Manring: The Wyndham Hill thing was going strong and I had my own record deal with them. All the other Wyndham Hill artists were in the Bay Area, and Michael was living near the office in Palo Alto, so I figured since I was coming out here at least once a month I might as well live out here.
the bob: From what I understand, New York can be a very frenetic place to live, very aggressive, and the musicians are not exceptions to that rule. How did your music fit into the New York state of mind?
Manring: My solo bass thing was more appreciated out here than in New York. In New York the standards were really high, which is good, but you have to fit into the different camps. There’s the acoustic jazz camp, the avante-garde camp, the classical camp, and there’s lots of resistance to one person exploring a lot of different musical territory. So I moved out here where the musicians aren’t quite as good, but for me the trade off was OK because people are open minded here and I have the opportunity to explore a lot of different music.
the bob: What was Michael Hedges like to work with?
Manring: He had this crazy energy about him, so something interesting would always happen at the shows or wherever we were.
the bob: What was one of those crazy experiences?
Manring: Wow, there were so many. I’ll try to think of one that’s not x-rated. One time we stayed in a Yurt community in Wisconsin, which was really strange, but we’d meet people that were on the fringes all the time: poets, painters, dancers, etc.
the bob: How did you meet Paolo Giordano?
Manring: I met Paolo at a guitar festival in Italy when I was playing with Michael Hedges and I really dug what he was doing, so when he asked me to be on his first record, naturally I said let’s do it.
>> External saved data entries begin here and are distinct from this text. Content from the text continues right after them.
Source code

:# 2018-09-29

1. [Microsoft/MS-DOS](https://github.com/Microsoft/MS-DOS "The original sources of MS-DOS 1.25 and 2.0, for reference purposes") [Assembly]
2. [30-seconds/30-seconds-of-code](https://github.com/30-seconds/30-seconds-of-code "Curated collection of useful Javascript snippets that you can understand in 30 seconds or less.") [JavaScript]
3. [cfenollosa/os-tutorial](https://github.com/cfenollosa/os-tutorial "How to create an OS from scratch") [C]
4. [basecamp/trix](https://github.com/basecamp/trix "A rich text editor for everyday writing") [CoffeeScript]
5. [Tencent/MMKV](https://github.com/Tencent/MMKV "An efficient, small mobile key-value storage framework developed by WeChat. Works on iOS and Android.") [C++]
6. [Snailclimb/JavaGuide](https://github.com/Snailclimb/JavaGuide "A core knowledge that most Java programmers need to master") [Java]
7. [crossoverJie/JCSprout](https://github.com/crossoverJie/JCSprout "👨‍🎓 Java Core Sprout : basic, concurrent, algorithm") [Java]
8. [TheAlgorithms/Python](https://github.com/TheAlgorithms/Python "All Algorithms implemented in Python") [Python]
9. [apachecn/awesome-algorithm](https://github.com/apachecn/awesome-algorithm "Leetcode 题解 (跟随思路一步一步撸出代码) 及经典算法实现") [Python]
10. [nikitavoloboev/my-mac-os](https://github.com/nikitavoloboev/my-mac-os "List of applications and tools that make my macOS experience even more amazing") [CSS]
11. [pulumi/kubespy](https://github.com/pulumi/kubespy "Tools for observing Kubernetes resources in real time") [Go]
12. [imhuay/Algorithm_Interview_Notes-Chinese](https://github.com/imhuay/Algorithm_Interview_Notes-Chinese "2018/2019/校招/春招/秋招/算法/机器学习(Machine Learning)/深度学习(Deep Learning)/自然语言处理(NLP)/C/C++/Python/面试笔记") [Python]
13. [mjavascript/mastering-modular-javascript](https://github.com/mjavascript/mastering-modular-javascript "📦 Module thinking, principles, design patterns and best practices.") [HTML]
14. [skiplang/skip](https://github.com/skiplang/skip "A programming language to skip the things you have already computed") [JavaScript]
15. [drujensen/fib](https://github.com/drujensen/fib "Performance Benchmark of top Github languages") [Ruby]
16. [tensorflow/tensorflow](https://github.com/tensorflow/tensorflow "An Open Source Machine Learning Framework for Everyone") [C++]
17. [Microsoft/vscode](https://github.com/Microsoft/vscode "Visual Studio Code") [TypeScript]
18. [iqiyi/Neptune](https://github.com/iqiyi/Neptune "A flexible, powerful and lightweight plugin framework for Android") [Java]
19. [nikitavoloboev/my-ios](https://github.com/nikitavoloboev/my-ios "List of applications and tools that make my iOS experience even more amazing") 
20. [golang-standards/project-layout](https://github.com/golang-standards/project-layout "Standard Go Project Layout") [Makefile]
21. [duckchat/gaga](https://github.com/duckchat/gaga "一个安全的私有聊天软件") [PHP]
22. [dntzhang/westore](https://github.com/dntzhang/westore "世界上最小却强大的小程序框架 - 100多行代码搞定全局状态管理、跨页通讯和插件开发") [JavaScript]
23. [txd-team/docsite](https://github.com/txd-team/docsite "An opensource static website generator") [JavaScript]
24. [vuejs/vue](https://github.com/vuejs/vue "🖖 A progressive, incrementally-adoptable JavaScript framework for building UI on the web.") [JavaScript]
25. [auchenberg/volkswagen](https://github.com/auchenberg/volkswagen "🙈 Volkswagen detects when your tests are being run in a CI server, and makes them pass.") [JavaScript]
the bob: you seem to have a musical connection with bald fingerstylists... After the tour with Paolo what are you doing?
Manring: I’m playing a lot of different shows, I’ve got another record coming out with Mcgill, Manring and Stevens. I’m going out to play at Newport Folk Festival with John Gorka, and some other things.
the bob: What about the infamous, enigmatic, Yo Miles record recorded a while back?
Manring: Yeah, we recorded a CD set with Yo Miles, I’m not sure how it will be released, but I talked to Henry [Kaiser] a few weeks ago and he seemed to have it mostly worked out. The album was recorded with Henry Kaiser and Mike Kenneely on guitar, Greg Osby and John Tchicai on saxophones, Steve Smith from Journey on drums, Tom Coster from Santana on keyboards, Karl Perazza from Santana and Zakir Hussein on percussion, Leo Wadada Smith on trumpet and some other cats as well.
the bob: Right on, Michael. I’m looking forward to hearing another round of sounds from you and Paolo. Peace.